Oh shit I forgot to put a subscription button at the top so uh:
Actually the beginning of “Angel’s Laundromat” (which if you didn’t read it above here’s another link) is quite similar to some of the intros in Jesus’ Son.
Here’s “Angel’s Laundromat”:
A tall old Indian in faded Levi’s and a fine Zuni belt. His hair white and long, knotted with raspberry yarn at his neck. The strange thing was that for a year or so we were always at Angel’s at the same time. But not at the same times. I mean some days I’d go at seven on a Monday or maybe at six thirty on a Friday evening and he would already be there.

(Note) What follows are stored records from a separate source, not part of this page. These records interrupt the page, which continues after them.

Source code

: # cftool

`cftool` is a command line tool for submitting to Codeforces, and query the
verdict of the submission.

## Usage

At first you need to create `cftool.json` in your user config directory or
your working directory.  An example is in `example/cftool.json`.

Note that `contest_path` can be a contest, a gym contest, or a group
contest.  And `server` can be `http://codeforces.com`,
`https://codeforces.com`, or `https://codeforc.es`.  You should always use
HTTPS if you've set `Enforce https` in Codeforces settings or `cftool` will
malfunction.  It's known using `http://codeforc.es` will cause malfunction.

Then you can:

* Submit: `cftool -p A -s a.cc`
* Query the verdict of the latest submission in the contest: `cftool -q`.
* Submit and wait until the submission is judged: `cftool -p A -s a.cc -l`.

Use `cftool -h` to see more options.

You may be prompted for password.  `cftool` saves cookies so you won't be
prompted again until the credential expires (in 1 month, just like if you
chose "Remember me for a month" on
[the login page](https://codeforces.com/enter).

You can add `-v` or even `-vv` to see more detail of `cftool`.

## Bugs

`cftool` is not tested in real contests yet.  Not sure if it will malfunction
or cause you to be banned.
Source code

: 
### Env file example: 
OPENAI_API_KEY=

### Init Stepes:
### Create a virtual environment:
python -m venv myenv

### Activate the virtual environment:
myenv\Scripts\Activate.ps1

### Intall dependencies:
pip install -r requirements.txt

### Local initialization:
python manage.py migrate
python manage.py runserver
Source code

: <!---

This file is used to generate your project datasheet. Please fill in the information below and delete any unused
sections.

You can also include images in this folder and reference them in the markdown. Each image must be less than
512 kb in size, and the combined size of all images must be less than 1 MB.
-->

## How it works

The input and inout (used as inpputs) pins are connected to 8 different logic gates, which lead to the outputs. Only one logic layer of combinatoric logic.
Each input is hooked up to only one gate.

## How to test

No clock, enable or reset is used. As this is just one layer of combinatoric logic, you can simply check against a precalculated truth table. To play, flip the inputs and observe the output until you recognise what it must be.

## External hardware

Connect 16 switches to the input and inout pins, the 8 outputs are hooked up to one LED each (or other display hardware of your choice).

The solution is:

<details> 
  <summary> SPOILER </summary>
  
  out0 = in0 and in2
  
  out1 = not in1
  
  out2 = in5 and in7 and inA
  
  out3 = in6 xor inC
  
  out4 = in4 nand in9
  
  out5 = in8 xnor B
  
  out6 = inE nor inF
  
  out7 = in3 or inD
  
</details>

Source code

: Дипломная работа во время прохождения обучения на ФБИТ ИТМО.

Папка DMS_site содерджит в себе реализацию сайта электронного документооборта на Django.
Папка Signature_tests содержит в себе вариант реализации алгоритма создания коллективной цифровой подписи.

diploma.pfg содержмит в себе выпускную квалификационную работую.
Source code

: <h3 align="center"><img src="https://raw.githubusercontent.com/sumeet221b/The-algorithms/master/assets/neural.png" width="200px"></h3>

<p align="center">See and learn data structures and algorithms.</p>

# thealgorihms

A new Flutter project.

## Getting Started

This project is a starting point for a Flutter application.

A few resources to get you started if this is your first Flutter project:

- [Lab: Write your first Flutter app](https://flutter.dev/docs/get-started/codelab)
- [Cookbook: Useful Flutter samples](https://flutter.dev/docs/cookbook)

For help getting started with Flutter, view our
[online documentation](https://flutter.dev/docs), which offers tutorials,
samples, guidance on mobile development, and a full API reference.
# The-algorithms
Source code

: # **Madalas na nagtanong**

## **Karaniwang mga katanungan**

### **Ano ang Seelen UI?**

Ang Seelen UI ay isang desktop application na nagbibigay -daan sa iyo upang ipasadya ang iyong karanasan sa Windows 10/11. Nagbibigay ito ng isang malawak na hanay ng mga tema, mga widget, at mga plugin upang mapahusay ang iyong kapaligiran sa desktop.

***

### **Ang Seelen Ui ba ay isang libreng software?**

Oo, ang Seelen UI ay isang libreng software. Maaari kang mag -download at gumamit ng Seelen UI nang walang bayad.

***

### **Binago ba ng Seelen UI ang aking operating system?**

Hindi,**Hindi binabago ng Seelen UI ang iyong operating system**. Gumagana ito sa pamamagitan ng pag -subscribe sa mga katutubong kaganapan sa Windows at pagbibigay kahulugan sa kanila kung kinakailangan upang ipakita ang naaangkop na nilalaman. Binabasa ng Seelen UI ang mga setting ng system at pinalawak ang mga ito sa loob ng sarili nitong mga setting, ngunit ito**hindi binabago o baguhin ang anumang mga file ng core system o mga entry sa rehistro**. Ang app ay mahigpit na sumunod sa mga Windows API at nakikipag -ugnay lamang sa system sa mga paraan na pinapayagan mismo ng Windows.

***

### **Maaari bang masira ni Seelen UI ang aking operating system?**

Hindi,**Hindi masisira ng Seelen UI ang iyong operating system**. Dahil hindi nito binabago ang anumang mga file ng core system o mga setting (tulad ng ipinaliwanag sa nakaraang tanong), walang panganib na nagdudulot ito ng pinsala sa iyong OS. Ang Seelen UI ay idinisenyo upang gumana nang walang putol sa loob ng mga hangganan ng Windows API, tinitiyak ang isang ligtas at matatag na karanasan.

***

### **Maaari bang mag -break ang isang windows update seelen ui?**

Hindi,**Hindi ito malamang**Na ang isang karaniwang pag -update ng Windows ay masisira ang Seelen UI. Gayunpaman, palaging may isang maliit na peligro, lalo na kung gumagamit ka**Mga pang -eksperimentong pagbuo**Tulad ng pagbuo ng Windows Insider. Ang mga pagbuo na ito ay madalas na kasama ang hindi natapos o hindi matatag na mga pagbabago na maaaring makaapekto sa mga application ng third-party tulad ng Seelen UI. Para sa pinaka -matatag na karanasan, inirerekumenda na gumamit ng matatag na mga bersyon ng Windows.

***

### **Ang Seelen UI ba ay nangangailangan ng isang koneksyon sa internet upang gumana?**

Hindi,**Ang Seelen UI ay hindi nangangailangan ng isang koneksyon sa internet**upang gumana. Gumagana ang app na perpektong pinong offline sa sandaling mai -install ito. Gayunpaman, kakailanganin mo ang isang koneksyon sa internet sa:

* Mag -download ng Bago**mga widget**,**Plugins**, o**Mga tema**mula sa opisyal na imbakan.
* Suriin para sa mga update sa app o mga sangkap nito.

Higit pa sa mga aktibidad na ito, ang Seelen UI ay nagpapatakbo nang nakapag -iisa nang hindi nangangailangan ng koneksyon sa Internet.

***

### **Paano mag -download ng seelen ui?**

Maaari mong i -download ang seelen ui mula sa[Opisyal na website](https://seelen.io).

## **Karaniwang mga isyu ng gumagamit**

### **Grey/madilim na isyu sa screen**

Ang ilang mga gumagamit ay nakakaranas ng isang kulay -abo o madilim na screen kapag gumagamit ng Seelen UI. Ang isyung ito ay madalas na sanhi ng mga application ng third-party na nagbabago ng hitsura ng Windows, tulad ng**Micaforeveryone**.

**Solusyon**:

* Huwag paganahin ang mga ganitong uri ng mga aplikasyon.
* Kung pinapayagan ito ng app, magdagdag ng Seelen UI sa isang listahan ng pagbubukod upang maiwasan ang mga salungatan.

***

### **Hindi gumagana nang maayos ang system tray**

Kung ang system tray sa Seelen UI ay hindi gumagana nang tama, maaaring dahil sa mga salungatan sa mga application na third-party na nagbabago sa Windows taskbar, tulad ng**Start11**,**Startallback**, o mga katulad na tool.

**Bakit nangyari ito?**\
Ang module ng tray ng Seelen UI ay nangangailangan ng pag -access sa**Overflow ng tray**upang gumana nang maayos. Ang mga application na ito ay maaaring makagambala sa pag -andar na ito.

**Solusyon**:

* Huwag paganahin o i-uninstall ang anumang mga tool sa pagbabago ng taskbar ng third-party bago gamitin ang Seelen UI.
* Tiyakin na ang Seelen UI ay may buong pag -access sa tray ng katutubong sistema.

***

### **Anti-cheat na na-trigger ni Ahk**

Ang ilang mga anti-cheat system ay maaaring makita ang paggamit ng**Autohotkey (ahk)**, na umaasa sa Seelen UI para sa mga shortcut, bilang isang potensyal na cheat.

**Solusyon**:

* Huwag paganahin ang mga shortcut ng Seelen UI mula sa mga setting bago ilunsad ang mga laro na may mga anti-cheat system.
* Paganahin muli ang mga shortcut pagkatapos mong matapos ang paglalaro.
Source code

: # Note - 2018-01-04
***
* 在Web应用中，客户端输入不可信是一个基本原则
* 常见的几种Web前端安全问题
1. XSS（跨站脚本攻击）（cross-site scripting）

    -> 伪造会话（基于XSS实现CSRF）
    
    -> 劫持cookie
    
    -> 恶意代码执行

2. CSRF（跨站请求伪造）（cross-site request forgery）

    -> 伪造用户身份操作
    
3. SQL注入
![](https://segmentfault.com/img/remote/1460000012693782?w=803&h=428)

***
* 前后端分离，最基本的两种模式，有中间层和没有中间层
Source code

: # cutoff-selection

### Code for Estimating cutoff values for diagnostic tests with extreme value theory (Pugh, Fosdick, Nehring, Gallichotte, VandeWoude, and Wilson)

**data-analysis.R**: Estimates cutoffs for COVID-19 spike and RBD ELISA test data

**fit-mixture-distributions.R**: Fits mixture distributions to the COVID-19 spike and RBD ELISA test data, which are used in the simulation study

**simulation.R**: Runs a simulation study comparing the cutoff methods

And here’s that intro to Johnson’s “Car Crash While Hitchhiking” that we discussed in my first post:
A salesman who shared his liquor and steered while sleeping . . . A Cherokee filled with bourbon . . . A VW no more than a bubble of hashish fumes, captained by a college student . . .
And a family from Marshalltown who headonned and killed forever a man driving west out of Bethany, Missouri . . .
Descriptive fragments, rambling disconnected details, clarifications of clarifications…
I do think that the reflective/memory-decoding style of these short stories benefits from evocative fragments like these. The few classes I took on short story writing tended to emphasize the need for a good hook at the front and in my opinion it is a ballsy move to begin with a series of meandering descriptions. It’s saying: These thought-fragments are so poignant and delectable that they can suck you in on their own.
Berlin is a very funny writer. She uses understatement like Johnson but she also deploys a kind of overstatement to poke fun at characters reacting to serious/sad situations in unintentionally comedic ways. E.g. the parody of Hemingway’s “For sale: baby shoes, never worn” six-word story here:
I read all the signs. GOD GIVE ME THE COURAGE. NEW CRIB NEVER USED - BABY DIED.
She’s also a master of the one-two punch/literary reversal. A paragraph will careen off one direction and 180-reverse on the next line. Some examples from “Dr. H. A. Moynihan,” which is about the narrator’s crazy dentist grandpa:
Everybody hated Grandpa but Mamie, and me, I guess. Every night he got drunk and mean. He was cruel and bigoted and proud. He had shot my uncle John’s eye out during a quarrel and had shamed and humiliated my mother all her life. She wouldn’t speak to him, wouldn’t even get near him because he was so filthy, slopping food and spitting, leaving wet cigarettes everywhere. Plaster from teeth molds covered him with white specks, like he was a painter or a statue.
He was the best dentist in West Texas, maybe in all of Texas.
The narrator’s grandmother has a terminal disease, and to cope or distract himself, Grandpa has the (fourth-grade) narrator help him pull out all his teeth to replace them with a masterpiece set of dentures.
When we got home, the driver helped Grandpa up the stairs. He stopped at Mamie’s door, but she was asleep.
In bed, Grandpa slept too, his teeth bared in a Bela Lugosi grin. They must have hurt.
“He did a good job,” my mother said.
“You don’t still hate him, do you Mama?”
“Oh yes,” she said. “Yes I do.”
She writes funny stuff and she also writes stuff that hits like a truck. From “Angel’s Laundromat”:
Angel and I got Tony back onto the floor of the pressing room. Hot. Angel is responsible for all the AA prayers and mottoes. DON’T THINK AND DON’T DRINK. Angel put a cold wet one-sock on Tony’s head and knelt beside him.
“Brother, believe me . . . I’ve been there . . . right down there in the gutter where you are. I know just how you feel.”
Tony didn’t open his eyes. Anybody says he knows just how someone else feels is a fool.
When I write sentences sometimes I look at them and how flat and lifeless they seem compared to the sentences of someone like Lucia Berlin and… well not to be melodramatic but it sort of makes me want to cry.
Lucia Berlin and Denis Johnson are both dead but even if they were alive and I met them I don’t think I would be able to explain what their stuff means to me.
“I really like your stuff,” I’d say, tearing up. “It’s really inspirational to me, an aspiring writer…”
“Thanks,” they’d say, avoiding eye contact, wanting to get away. “Thank you for, uh, saying that.”